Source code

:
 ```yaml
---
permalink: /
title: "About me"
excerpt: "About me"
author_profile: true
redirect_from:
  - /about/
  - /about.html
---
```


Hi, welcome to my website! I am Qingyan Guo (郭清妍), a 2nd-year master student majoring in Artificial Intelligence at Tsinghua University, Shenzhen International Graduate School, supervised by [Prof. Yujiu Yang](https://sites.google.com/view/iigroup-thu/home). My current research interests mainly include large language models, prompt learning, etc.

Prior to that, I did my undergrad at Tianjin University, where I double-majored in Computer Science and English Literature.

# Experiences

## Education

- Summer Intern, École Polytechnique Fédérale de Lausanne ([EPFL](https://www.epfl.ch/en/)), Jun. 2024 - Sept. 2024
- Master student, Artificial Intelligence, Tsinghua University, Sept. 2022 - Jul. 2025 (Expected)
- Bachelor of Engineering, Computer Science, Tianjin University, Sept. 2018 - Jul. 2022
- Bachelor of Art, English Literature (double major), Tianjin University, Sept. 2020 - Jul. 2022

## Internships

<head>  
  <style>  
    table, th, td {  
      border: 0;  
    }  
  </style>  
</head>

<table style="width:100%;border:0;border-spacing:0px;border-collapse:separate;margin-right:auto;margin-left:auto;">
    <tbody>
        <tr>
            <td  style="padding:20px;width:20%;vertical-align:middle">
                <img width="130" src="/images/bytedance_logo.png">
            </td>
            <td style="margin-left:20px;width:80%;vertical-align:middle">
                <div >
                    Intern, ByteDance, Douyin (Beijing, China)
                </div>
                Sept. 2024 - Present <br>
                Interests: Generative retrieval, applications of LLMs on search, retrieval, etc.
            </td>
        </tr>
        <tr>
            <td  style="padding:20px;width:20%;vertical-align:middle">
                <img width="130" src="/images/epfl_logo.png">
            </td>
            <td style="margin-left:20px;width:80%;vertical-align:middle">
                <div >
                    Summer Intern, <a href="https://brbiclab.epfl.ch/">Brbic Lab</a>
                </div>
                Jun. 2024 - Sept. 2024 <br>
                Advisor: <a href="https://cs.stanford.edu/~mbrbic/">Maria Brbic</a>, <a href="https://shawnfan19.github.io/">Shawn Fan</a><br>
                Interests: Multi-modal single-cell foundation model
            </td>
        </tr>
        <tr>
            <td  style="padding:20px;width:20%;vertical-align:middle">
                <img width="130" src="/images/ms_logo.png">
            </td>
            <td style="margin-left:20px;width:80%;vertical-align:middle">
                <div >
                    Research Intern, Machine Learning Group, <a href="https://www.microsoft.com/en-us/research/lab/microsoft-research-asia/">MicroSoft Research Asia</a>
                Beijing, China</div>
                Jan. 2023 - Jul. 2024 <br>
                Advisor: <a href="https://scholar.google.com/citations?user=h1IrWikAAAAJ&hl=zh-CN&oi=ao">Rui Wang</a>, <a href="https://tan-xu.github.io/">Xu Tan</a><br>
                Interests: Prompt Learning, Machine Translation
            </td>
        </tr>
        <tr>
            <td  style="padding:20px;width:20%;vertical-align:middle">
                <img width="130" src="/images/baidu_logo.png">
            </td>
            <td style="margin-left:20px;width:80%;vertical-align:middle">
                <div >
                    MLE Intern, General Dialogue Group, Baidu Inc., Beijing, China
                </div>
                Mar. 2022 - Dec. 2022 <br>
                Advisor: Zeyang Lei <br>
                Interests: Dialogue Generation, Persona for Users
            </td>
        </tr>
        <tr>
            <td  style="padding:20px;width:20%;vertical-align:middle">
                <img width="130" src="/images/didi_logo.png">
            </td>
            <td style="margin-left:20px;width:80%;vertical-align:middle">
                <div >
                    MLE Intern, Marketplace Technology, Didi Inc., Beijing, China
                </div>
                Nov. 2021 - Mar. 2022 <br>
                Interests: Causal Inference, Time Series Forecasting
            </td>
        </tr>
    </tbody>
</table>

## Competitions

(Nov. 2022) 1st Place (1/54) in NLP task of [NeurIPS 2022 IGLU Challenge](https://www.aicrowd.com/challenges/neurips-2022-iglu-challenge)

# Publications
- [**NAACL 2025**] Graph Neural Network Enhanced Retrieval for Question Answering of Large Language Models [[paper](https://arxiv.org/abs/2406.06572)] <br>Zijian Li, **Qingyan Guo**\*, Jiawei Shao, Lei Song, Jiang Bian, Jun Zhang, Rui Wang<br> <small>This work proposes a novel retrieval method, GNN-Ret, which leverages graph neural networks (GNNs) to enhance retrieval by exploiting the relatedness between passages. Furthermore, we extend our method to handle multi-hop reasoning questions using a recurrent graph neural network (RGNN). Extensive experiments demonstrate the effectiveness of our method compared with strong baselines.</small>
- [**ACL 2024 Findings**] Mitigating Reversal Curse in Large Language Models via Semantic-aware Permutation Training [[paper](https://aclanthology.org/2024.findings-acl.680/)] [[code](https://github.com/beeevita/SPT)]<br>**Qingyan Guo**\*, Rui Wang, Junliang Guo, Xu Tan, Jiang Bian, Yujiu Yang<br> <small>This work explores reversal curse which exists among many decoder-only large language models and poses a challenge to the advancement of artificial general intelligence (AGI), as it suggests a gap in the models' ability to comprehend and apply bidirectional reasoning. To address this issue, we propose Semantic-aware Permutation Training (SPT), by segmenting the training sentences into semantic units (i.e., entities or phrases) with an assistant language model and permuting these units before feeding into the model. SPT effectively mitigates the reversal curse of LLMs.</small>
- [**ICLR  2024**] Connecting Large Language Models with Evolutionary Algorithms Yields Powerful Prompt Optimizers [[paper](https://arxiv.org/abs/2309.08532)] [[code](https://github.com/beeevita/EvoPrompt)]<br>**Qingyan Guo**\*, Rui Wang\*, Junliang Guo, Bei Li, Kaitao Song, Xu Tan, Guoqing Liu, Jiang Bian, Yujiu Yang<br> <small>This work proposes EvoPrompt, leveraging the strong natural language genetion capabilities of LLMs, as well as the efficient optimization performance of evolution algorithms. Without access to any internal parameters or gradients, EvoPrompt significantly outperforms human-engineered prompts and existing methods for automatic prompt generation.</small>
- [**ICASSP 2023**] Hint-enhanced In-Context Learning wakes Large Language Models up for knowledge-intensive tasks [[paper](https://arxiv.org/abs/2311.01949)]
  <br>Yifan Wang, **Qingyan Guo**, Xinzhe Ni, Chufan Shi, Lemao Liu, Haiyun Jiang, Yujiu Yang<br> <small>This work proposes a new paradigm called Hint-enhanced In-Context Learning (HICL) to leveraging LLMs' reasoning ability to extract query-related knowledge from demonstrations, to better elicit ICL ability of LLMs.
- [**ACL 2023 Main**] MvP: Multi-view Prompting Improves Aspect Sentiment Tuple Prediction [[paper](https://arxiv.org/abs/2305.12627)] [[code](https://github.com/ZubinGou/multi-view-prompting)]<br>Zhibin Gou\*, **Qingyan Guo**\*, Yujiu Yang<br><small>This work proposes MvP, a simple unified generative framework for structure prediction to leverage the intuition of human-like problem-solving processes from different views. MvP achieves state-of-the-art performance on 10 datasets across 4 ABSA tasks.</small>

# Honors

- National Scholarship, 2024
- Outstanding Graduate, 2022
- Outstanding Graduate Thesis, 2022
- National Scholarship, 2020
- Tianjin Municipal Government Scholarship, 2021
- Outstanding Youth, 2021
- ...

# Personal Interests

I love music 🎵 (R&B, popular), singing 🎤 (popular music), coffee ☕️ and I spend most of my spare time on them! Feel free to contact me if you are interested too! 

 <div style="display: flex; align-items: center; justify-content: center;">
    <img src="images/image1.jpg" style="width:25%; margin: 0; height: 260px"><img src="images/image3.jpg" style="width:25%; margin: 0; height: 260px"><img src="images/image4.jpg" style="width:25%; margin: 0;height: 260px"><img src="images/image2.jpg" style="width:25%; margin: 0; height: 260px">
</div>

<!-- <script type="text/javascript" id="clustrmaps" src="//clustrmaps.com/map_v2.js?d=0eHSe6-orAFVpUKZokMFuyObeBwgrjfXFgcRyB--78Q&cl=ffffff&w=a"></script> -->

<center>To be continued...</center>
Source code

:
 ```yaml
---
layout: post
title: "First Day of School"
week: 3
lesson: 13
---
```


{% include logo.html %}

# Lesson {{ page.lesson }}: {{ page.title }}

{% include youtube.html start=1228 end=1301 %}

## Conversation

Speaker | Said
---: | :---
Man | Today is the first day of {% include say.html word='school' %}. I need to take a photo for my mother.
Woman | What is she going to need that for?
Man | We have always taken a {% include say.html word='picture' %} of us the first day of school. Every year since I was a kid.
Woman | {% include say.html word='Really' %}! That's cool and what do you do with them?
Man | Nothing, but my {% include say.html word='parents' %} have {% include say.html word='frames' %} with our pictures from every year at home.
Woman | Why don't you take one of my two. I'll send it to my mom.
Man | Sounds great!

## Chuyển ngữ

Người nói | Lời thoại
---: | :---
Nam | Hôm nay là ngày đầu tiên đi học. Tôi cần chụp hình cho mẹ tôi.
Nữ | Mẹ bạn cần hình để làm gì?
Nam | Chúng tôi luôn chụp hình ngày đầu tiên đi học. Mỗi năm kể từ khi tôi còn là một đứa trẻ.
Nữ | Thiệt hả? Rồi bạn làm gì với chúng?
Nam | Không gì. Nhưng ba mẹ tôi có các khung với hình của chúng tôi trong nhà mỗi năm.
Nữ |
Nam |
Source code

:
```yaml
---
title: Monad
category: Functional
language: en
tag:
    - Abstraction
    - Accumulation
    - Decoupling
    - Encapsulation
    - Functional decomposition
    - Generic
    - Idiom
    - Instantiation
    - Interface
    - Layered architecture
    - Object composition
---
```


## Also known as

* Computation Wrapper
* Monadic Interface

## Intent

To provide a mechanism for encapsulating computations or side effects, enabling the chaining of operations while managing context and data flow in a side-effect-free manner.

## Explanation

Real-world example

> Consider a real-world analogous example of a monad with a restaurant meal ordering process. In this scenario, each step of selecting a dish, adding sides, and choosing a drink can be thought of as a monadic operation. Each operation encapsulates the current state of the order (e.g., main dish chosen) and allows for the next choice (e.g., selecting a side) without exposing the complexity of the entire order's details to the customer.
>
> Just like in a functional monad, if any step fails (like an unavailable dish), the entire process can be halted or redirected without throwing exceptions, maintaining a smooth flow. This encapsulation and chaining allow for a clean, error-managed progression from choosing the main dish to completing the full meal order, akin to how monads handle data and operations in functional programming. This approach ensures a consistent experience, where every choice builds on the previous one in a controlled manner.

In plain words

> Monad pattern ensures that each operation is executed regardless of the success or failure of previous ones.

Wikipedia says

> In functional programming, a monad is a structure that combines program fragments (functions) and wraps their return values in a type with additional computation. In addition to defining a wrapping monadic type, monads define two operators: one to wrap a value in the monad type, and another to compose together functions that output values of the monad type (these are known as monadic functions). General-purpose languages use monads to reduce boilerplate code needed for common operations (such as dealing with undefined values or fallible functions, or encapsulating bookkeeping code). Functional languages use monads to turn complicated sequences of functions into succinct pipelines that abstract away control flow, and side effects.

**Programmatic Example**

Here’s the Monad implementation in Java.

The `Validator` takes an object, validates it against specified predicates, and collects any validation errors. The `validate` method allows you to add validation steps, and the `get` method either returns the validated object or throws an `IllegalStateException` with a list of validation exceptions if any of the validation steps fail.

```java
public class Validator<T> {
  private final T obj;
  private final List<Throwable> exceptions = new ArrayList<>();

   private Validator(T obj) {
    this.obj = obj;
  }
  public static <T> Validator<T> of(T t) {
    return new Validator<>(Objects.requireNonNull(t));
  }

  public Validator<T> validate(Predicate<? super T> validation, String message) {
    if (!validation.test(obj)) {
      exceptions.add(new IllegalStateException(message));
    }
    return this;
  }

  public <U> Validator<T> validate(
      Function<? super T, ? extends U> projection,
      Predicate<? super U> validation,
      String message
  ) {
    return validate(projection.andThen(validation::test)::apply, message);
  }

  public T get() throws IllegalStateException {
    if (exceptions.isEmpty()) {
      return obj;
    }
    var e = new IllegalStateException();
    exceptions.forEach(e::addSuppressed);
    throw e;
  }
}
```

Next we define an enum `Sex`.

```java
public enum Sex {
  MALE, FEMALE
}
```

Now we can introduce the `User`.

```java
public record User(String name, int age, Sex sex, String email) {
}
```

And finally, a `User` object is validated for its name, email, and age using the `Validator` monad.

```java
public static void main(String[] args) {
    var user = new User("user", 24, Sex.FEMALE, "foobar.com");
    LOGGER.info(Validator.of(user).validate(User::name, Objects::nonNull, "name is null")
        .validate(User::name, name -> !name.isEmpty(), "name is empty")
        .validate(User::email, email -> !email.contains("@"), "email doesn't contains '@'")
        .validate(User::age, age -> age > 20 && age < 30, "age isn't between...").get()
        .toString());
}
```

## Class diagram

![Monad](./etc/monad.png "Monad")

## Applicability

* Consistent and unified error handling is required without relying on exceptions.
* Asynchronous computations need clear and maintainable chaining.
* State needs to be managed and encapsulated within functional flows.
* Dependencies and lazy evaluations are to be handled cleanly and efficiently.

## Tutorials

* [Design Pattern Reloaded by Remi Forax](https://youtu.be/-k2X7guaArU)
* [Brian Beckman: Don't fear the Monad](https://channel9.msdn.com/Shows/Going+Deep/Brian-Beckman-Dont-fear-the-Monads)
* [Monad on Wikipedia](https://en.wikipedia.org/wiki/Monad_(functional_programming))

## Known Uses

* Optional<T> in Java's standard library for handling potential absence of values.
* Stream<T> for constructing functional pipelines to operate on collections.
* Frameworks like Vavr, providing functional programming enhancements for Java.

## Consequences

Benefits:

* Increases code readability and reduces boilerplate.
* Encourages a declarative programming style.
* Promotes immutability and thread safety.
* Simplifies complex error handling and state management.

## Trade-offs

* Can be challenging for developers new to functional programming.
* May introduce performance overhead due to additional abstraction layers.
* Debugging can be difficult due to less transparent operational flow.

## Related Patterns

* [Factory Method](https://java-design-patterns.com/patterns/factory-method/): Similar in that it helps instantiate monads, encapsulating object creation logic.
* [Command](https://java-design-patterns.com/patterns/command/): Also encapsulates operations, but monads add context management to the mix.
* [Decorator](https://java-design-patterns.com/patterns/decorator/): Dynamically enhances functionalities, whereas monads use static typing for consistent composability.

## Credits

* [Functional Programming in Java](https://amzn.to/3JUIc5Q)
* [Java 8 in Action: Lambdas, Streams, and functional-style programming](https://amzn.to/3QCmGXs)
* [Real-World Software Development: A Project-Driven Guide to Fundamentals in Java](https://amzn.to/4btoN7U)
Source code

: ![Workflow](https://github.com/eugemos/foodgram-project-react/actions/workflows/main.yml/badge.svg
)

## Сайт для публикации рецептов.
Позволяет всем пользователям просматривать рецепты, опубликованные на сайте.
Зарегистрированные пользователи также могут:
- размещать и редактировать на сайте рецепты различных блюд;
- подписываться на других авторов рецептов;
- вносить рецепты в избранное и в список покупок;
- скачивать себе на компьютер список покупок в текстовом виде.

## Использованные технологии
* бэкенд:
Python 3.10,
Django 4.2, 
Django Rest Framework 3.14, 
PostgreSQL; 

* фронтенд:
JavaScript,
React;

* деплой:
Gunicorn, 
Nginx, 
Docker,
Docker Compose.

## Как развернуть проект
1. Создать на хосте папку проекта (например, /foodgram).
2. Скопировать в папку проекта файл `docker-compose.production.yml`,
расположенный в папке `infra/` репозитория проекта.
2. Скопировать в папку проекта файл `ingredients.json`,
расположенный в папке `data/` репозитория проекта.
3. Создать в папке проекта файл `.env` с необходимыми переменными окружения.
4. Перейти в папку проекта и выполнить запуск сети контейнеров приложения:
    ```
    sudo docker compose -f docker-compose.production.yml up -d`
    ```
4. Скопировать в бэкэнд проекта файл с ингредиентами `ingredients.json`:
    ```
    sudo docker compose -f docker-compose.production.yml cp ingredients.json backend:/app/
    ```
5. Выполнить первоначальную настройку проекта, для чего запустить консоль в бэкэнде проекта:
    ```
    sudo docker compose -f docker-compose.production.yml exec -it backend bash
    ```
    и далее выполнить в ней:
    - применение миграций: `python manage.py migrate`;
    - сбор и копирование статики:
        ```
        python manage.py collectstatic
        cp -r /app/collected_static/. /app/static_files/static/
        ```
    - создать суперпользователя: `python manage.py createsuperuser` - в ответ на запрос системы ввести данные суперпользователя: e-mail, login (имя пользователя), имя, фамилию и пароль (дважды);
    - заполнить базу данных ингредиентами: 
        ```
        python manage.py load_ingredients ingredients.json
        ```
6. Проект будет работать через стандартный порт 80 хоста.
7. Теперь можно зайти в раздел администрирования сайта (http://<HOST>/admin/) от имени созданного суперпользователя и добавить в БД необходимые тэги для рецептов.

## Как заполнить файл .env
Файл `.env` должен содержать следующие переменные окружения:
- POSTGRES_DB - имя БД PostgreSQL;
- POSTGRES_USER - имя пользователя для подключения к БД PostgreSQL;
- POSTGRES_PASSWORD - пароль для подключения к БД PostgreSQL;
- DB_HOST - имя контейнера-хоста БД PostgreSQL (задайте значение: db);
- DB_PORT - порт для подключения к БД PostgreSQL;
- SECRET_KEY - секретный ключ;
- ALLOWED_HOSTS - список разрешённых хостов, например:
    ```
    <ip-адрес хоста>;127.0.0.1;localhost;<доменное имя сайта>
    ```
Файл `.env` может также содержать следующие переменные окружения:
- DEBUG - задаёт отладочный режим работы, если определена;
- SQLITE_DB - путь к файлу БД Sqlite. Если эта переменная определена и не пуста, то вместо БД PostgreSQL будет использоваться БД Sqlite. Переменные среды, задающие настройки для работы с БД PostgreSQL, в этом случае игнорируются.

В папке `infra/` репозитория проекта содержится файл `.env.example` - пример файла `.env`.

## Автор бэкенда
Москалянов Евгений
○ ○ ○ ○
- **Work to complete**: Copy out all lines of the material above in which "рецепты" occurs.

- **Solution to this task**:
Позволяет всем пользователям просматривать рецепты, опубликованные на сайте.
- размещать и редактировать на сайте рецепты различных блюд;
- вносить рецепты в избранное и в список покупок;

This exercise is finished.